+++ SUPPLIED RECORDS +++
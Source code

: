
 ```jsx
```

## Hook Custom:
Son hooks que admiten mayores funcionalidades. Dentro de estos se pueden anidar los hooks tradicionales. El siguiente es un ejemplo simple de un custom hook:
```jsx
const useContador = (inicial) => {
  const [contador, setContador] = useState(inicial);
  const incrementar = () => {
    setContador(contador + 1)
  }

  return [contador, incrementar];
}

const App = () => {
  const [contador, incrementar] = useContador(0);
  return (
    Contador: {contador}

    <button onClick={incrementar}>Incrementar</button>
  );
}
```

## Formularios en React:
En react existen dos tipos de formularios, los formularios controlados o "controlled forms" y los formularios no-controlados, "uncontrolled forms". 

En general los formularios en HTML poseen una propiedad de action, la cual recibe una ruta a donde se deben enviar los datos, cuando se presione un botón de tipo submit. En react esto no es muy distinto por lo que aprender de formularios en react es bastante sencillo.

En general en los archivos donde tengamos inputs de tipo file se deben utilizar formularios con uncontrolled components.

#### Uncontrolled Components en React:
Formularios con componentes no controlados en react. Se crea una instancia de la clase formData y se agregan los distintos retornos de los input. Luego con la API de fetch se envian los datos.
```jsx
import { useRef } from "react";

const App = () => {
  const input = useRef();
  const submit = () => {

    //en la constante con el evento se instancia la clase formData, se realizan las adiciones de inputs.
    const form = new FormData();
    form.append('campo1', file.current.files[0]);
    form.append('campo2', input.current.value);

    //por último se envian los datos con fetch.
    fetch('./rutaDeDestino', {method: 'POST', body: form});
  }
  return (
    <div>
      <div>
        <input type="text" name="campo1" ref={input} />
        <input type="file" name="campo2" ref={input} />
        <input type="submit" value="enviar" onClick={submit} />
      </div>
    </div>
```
+++
EXERCISE AIM ->
Would you output every record above exactly as it stands?

RESULT OF THIS EXERCISE ->
Source code

:
 ```jsx
```

## Hook Custom:
Son hooks que admiten mayores funcionalidades. Dentro de estos se pueden anidar los hooks tradicionales. El siguiente es un ejemplo simple de un custom hook:
```jsx
const useContador = (inicial) => {
  const [contador, setContador] = useState(inicial);
  const incrementar = () => {
    setContador(contador + 1)
  }

  return [contador, incrementar];
}

const App = () => {
  const [contador, incrementar] = useContador(0);
  return (
    Contador: {contador}

    <button onClick={incrementar}>Incrementar</button>
  );
}
```

## Formularios en React:
En react existen dos tipos de formularios, los formularios controlados o "controlled forms" y los formularios no-controlados, "uncontrolled forms". 

En general los formularios en HTML poseen una propiedad de action, la cual recibe una ruta a donde se deben enviar los datos, cuando se presione un botón de tipo submit. En react esto no es muy distinto por lo que aprender de formularios en react es bastante sencillo.

En general en los archivos donde tengamos inputs de tipo file se deben utilizar formularios con uncontrolled components.

#### Uncontrolled Components en React:
Formularios con componentes no controlados en react. Se crea una instancia de la clase formData y se agregan los distintos retornos de los input. Luego con la API de fetch se envian los datos.
```jsx
import { useRef } from "react";

const App = () => {
  const input = useRef();
  const submit = () => {

    //en la constante con el evento se instancia la clase formData, se realizan las adiciones de inputs.
    const form = new FormData();
    form.append('campo1', file.current.files[0]);
    form.append('campo2', input.current.value);

    //por último se envian los datos con fetch.
    fetch('./rutaDeDestino', {method: 'POST', body: form});
  }
  return (
    <div>
      <div>
        <input type="text" name="campo1" ref={input} />
        <input type="file" name="campo2" ref={input} />
        <input type="submit" value="enviar" onClick={submit} />
      </div>
    </div>
```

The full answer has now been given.